Num mundo literário ainda dominado por cânones, Helena Magalhães tem sido uma das vozes que mais têm alertado para a urgência de se dar mais espaço às escritoras, ao seu talento e às histórias que querem contar. Há três anos, criou o Book Gang, “uma curadoria literária, com uma subscrição mensal, assente em novidades femininas publicadas em Portugal”, como explica, tendo ainda apresentado há poucas semanas a chancela literária Aurora, através da qual vai publicar novas escritoras, dando espaço à literatura contemporânea.
Como escritora ou curadora criativa, Helena quer dar a conhecer histórias das mulheres reais, imprimindo-lhes a visibilidade e “ferocidade” que não tiveram durante séculos, o que acontece precisamente no seu mais recente livro, Ferozes. “O que eu queria com este livro, através das minhas memórias e de histórias de mulheres que me rodeiam, era mostrar como esta ferocidade também está dentro de nós. Que podemos deixar de ser invisíveis e aprendermos a ser ferozes, a acreditarmos em nós, a levantarmos a nossa voz, a sairmos de relações tóxicas, a impormos o nosso valor e, às vezes, até numa coisa tão simples como perder o medo de dizer não. Interessam-me histórias que abram o diálogo, que abordem as dores, as vidas, as emoções e as lutas das mulheres de hoje. Histórias que criem uma revolução, que tenham impacto na nossa vida, que fomentem mudanças. Mas também histórias que nos façam sonhar”, justifica.
Neste espaço literário, a forma como as mulheres vivem as suas relações, assumindo em pleno os seus desejos e vontades, tem um papel central, como revela a autora: “Desde crianças, somos constantemente bombardeadas por ideias irreais do amor. Toda a cultura popular fomentou uma ideia de amor romântico que, eventualmente, trouxe muitas frustrações na vida adulta. A literatura contemporânea aborda cada vez mais o amor moderno de uma forma realista. Muitas mulheres já não veem o casamento e os filhos como o ideal de uma vida de sonho. O casamento em si é cada vez mais uma instituição falhada, uma vez que fazia sentido no tempo em que as mulheres dependiam dos homens para sobreviver. O amor para sempre já não é real, mas não que isso seja mau. Muitas mulheres antes de nós viveram presas em casamentos infelizes. Hoje temos a liberdade de viver como queremos, casar com quem queremos e quantas vezes quisermos. E isso reflete, para mim, o melhor lado do amor – o livre.”
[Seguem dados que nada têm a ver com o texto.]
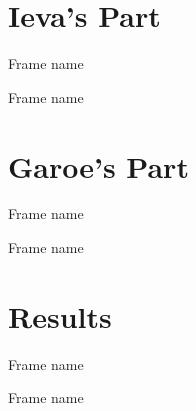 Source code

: \documentclass{beamer}
\begin{document}
\section{Ieva's Part}
\begin{frame}{Frame name}

\end{frame}


\begin{frame}{Frame name}

\end{frame}


\section{Garoe's Part}
\begin{frame}{Frame name}

\end{frame}


\begin{frame}{Frame name}

\end{frame}


\section{Results}
\begin{frame}{Frame name}
\end{frame}


\begin{frame}{Frame name}

\end{frame}



%
\end{document}
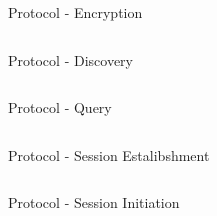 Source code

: \documentclass[a4paper]{beamer}
\begin{document}
\begin{frame}[fragile]{Protocol - Encryption}
    \begin{columns}[t]
        \begin{column}{0.44\textwidth}
            
        \end{column}
    \end{columns}
\end{frame}

\begin{frame}{Protocol - Discovery}
    \begin{columns}[t]
        \begin{column}{0.44\textwidth}
            
        \end{column}
        \begin{column}{0.44\textwidth}
            
        \end{column}
    \end{columns}
\end{frame}

\begin{frame}{Protocol - Query}
    \begin{columns}[t]
        \begin{column}{0.44\textwidth}
        \end{column}
        \begin{column}{0.44\textwidth}
            
        \end{column}
    \end{columns}
\end{frame}

\begin{frame}{Protocol - Session Estalibshment}
    \begin{columns}[t]
        \begin{column}{0.48\textwidth}
            
        \end{column}
        \begin{column}{0.40\textwidth}
            
        \end{column}
    \end{columns}
\end{frame}

\begin{frame}{Protocol - Session Initiation}
    \begin{columns}[t]
        \begin{column}{0.44\textwidth}
            
        \end{column}
        \begin{column}{0.44\textwidth}
        \end{column}
    \end{columns}
\end{frame}
\end{document}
Nestas páginas estão também as histórias dos homens que, tal como as mulheres, não cabem em ideais estereotipados. “Os rapazes também cresceram com uma ideia tóxica e errada do que é ser um homem, o herói que tem de salvar a mulher. Só que a mulher de hoje já não quer ser salva. Homens escritos por mulheres são geralmente vulneráveis, multifacetados e têm histórias ricas que acompanham a narrativa feminina. Já as mulheres escritas por homens representam muitas vezes um estereótipo sexualizado e irreal, que serve para elevar a narrativa masculina”, reforça a escritora.
“Na vida real, estamos em constante mutação e não somos unidimensionais. Então, procuro criar personagens que as leitoras possam despir, aprender com elas, crescer com elas, observar as suas várias dimensões e enriquecer as suas vidas através das vivências destas mulheres de ficção. Portugal pode continuar a apelidar a literatura moderna como fútil e continuar a ser o país da Europa com a menor taxa de leitura ou pode adaptar-se e reinventar-se. Eu acredito nesta mudança.”